SC Freiburg berhasil memastikan tiket ke babak final Liga Europa untuk pertama kalinya setelah menaklukkan Sporting Braga dengan skor 3-1 pada laga leg kedua semifinal, Kamis, 7 Mei 2026. Hasil di markas sendiri ini membuat Freiburg unggul agregat 4-3 dan akan menghadapi Aston Villa di partai puncak yang digelar di Istanbul.
Kemenangan klub asal Jerman tersebut dipastikan melalui dua gol Lukas Kuebler pada menit ke-19 dan 72, serta satu gol indah dari Johan Manzambi di menit ke-41. Keuntungan besar didapatkan tuan rumah sejak menit keenam setelah pemain Braga, Mario Dorgeles, menerima kartu merah langsung akibat melakukan pelanggaran profesional terhadap Jan-Niklas Beste.
Meski bermain dengan sepuluh orang, Braga sempat memberikan perlawanan dan memperkecil ketertinggalan melalui sundulan Pau Victor pada menit ke-79. Namun, performa gemilang kiper Noah Atubolu dalam menjaga gawang Freiburg memastikan skor tetap bertahan hingga peluit panjang dibunyikan.
Lukas Kuebler yang menjadi bintang kemenangan menyebut pencapaian ini sebagai sebuah mimpi yang menjadi kenyataan bagi klub dan para pendukungnya.
"The atmosphere was unbelievable throughout -- the fans carried us." kata Kuebler, Penyerang Freiburg.

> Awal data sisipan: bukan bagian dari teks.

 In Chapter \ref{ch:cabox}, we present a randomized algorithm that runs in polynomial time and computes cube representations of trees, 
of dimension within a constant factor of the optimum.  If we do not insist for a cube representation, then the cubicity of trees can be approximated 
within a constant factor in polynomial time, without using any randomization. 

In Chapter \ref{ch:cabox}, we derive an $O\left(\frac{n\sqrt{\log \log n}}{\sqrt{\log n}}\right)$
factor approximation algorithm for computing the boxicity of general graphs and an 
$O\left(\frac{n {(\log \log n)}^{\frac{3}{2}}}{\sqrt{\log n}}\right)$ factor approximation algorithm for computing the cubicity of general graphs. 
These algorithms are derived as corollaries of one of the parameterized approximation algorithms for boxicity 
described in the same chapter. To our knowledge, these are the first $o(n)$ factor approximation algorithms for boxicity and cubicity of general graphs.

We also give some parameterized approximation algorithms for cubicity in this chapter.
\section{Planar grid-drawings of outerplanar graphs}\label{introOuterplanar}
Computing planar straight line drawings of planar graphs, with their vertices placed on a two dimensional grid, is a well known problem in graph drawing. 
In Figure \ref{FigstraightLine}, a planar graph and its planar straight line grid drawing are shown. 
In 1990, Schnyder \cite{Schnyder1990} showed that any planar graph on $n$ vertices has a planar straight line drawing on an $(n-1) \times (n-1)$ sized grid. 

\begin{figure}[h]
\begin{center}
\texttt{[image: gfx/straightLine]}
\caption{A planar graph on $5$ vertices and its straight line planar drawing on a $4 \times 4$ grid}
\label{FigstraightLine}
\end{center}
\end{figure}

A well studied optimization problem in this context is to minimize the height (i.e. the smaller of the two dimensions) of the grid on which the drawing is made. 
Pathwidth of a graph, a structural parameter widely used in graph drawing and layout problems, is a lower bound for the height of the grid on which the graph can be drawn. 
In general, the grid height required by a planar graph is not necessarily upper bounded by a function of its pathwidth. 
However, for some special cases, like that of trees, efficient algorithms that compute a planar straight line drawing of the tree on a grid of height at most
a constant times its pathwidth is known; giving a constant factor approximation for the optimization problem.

Pemain bertahan Freiburg, Matthias Ginter, menekankan betapa pentingnya laga semifinal ini dalam sejarah perjalanan klub. Ia pun mengajak rekan-rekannya untuk tampil maksimal di pertandingan final mendatang guna mengukir sejarah baru.
"And now we've got the biggest match in the club's history -- and we're going to give it a real go." tegas Ginter, Bek Freiburg.
Setelah pertandingan berakhir, Ginter mengungkapkan rasa syukurnya meski harus merayakan kemenangan dalam kondisi suara yang hampir habis karena terus berteriak memberikan instruksi dan semangat di lapangan.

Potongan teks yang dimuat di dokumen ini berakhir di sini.